Hikmah[sunting | sunting sumber]

Hikmah salat adalah dapat mencegah perbuatan keji dan kemungkaran, tentu saja dari salat tasbih yang dilakukan dengan hati yang ikhlas diharapkan akan dapat pula seseorang yang melakukannya dicegah atau terjaga dari perbuatan-perbuatan yang keji lagi mungkar.

Cara pengerjaan[sunting | sunting sumber]

Niat salat ini, sebagaimana juga salat-salat yang lain cukup diucapkan di dalam hati dan tidak perlu dilafalkan, tidak terdapat riwayat yang menyatakan keharusan untuk melafalkan niat akan tetapi yang terpenting adalah dengan niat hanya mengharapkan Ridha Allah Ta'ala semata dengan hati yang ikhlas dan khusyu.

Salat tasbih dilakukan 4 raka'at (jika dikerjakan siang maka 4 raka'at dengan sekali salam, jika malam 4 raka'at dengan dua salam) sebagaimana salat biasa dengan tambahan bacaan tasbih pada saat-saat berikut:

No. Waktu Jumlah tasbih
1 Setelah pembacaan Surat Al-Fatihah dan surat pendek saat berdiri 15 kali
2 Setelah tasbih ruku' 10 kali
3 Setelah I'tidal 10 kali
4 Setelah tasbih sujud pertama 10 kali
5 Setelah duduk di antara dua sujud 10 kali
6 Setelah tasbih sujud kedua 10 kali
7 Setelah duduk istirahat sebelum berdiri 10 kali
Jumlah total satu raka'at 75
Jumlah total empat raka'at 4 × 75 = 300 kali

Bacaan Tasbih[sunting | sunting sumber]

SUBHANALLAH WALHAMDULILLAH WALA ILAHA ILLALLAHU ALLAHU AKBAR

Artinya: "Maha Suci Allah dan segala puji bagi Allah tiada Tuhan selain Allah, Allah maha besar."

Perbedaan pendapat ulama[sunting | sunting sumber]

Para ulama berbeda pendapat mengenai salat tasbih, berikut adalah beberapa pendapat mereka:

  • Pertama: salat tasbih adalah mustahabbah (sunnah)[1]
  • Kedua: salat tasbih boleh dilaksanakan (boleh tetapi tidak disunnahkan)[2]
  • Ketiga: salat tersebut tidak disyariatkan[3]

Referensi[sunting | sunting sumber]

Catatan kaki[sunting | sunting sumber]

  1. ^ Pendapat ini dikemukakan oleh sebagian ulama penganut Mazhab Syafi'i.

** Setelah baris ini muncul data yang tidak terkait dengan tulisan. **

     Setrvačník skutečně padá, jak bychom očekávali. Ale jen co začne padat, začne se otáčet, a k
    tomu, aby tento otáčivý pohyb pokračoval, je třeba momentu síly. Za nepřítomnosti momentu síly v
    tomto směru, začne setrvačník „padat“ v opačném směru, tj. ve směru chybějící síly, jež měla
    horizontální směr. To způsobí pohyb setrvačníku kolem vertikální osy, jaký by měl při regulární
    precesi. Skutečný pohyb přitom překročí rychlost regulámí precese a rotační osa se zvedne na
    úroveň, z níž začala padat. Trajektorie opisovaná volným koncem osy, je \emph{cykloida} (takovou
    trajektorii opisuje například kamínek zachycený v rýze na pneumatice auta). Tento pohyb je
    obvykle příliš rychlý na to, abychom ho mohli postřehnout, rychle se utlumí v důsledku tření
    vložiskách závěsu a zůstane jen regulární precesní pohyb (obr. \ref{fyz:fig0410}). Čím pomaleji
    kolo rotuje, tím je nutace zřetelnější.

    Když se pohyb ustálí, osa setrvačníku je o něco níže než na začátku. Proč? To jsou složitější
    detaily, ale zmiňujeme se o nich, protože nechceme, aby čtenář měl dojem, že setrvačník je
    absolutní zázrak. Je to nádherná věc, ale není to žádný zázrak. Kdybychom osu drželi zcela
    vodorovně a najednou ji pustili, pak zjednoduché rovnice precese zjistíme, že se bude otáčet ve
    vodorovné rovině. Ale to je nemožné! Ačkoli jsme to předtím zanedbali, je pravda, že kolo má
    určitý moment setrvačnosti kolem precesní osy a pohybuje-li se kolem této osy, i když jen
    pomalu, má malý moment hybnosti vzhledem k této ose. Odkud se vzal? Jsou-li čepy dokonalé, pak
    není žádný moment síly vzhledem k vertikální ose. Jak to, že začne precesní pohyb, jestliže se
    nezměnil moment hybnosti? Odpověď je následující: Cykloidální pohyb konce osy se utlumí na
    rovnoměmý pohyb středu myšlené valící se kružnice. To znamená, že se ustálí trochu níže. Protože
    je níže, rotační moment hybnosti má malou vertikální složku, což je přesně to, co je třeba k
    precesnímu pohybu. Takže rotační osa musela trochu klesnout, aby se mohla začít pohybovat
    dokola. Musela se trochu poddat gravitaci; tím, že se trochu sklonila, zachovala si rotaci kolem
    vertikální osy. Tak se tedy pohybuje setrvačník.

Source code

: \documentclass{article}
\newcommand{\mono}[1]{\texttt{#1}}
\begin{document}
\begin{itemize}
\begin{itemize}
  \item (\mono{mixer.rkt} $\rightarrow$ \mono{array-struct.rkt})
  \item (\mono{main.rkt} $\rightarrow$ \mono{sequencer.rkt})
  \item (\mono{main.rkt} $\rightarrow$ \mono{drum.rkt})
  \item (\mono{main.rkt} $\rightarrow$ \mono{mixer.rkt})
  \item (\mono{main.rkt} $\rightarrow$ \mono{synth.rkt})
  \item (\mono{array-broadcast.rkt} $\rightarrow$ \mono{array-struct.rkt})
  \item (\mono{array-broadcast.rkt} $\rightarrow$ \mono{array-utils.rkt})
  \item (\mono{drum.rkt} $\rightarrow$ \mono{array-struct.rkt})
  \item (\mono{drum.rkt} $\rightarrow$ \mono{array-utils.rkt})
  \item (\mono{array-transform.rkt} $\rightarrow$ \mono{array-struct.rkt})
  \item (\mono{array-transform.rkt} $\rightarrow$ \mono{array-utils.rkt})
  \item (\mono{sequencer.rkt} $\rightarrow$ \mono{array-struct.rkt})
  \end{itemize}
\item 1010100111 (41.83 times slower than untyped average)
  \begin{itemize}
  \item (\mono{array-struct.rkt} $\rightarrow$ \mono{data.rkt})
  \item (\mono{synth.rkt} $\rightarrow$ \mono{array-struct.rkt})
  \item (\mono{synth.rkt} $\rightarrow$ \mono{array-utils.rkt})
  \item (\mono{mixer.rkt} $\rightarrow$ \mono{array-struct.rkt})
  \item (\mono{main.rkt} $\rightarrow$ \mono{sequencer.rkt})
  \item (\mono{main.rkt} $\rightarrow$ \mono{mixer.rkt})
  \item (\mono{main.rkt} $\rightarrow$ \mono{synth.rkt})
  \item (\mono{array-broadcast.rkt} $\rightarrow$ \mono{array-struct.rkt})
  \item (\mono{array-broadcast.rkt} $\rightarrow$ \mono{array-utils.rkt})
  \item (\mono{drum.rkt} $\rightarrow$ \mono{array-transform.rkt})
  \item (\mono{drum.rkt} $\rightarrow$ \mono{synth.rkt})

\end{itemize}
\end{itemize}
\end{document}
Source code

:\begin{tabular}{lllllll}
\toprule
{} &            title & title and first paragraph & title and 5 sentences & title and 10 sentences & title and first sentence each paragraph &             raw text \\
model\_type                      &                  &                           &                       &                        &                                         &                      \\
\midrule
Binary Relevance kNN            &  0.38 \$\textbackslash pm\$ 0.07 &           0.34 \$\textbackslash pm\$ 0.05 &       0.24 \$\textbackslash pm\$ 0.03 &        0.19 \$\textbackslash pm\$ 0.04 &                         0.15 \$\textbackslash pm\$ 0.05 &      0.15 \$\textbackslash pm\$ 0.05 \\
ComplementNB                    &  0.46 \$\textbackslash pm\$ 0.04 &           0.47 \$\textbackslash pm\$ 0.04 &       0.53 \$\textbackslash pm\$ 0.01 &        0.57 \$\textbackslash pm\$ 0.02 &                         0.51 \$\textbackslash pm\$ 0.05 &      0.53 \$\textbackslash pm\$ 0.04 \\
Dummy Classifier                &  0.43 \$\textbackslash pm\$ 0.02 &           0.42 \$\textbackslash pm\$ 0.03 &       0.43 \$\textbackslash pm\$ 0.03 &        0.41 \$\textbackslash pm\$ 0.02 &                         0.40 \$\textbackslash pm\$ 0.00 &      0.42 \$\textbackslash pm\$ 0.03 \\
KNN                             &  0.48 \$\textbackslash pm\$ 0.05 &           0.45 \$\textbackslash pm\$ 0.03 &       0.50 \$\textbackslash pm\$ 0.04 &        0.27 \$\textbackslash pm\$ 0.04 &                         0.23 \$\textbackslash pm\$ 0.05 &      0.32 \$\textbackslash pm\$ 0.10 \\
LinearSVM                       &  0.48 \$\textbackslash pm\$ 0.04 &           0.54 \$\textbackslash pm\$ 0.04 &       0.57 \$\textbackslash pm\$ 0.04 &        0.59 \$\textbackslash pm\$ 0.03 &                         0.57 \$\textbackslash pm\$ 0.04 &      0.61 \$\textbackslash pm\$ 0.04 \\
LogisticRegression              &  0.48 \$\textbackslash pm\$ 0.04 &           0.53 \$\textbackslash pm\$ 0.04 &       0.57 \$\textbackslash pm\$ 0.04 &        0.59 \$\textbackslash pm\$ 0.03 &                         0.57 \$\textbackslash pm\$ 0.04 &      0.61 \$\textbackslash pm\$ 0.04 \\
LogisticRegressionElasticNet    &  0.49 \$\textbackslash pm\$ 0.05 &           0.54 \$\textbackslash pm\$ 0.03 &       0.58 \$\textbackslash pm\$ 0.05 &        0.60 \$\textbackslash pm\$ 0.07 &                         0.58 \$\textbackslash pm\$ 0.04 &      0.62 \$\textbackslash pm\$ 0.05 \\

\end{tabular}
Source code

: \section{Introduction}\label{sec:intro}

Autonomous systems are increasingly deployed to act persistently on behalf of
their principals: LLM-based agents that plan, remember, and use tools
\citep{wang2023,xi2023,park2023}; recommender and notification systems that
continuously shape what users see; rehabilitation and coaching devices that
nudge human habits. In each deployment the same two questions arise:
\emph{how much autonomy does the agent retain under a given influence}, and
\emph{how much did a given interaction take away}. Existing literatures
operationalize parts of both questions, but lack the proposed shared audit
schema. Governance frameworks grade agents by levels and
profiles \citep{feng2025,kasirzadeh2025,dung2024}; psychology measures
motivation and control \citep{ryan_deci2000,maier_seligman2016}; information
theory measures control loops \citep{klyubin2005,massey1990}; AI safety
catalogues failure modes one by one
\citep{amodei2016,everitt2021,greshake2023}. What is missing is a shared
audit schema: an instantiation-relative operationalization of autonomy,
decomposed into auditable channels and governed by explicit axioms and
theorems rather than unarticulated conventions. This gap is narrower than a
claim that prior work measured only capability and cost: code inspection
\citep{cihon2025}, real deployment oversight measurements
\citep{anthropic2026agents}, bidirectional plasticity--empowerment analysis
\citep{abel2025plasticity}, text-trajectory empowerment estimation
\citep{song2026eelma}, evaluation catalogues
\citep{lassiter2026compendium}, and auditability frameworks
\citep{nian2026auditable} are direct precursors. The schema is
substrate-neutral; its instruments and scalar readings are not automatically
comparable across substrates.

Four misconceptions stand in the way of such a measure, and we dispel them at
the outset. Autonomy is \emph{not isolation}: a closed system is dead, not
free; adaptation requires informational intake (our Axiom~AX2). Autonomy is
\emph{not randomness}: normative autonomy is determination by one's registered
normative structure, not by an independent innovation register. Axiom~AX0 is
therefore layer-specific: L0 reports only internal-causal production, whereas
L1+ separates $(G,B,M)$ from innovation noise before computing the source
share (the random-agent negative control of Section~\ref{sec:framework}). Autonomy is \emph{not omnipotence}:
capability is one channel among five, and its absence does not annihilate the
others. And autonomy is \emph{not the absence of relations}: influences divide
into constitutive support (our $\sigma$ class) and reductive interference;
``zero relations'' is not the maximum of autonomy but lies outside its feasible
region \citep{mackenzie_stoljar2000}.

Hadits Rasulullah SAW kepada pamannya Abbas bin Abdul Muthallib yang berbunyi:

    Wahai Abbas pamanku, Aku ingin memberikan padamu, aku benar-benar mencintaimu, aku ingin engkau melakukan -sepuluh sifat- jika engkau melakukannya Allah akan mengampuni dosamu, baik yang pertama dan terakhir, yang terdahulu dan yang baru, yang tidak sengaja maupun yang disengaja, yang kecil maupun yang besar, yang tersembunyi maupun yang terang-terangan. Sepuluh sifat adalah: Engkau melaksankan salat empat rakaat; engkau baca dalam setiap rakaat Al-Fatihah dan surat, apabila engkau selesai membacanya di rakaat pertama dan engkau masih berdiri, mka ucapkanlah: Subhanallah Walhamdulillah Walaa Ilaaha Ilallah Wallahu Akbar 15 kali, Kemudian ruku'lah dan bacalah do'a tersebut 10 kali ketika sedang ruku, kemudian sujudlah dan bacalah do'a tersebut 10 kali ketika sujud, kemudian bangkitlah dari sujud dan bacalah 10 kali kemudian sujudlah dan bacalah 10 kali kemudian bangkitlah dari sujud dan bacalah 10 kali. Itulah 75 kali dalam setiap rakaat, dan lakukanlah hal tersebut pada empat rakaat. Jika engkau sanggup untuk melakukannya satu kali dalam setiap hari, maka lakukanlah, jika tidak, maka lakukanlah satu kali seminggu, jika tidak maka lakukanlah sebulan sekali, jika tidak maka lakukanlah sekali dalam setahun dan jika tidak maka lakukanlah sekali dalam seumur hidupmu" (HR Abu Daud 2/67-68)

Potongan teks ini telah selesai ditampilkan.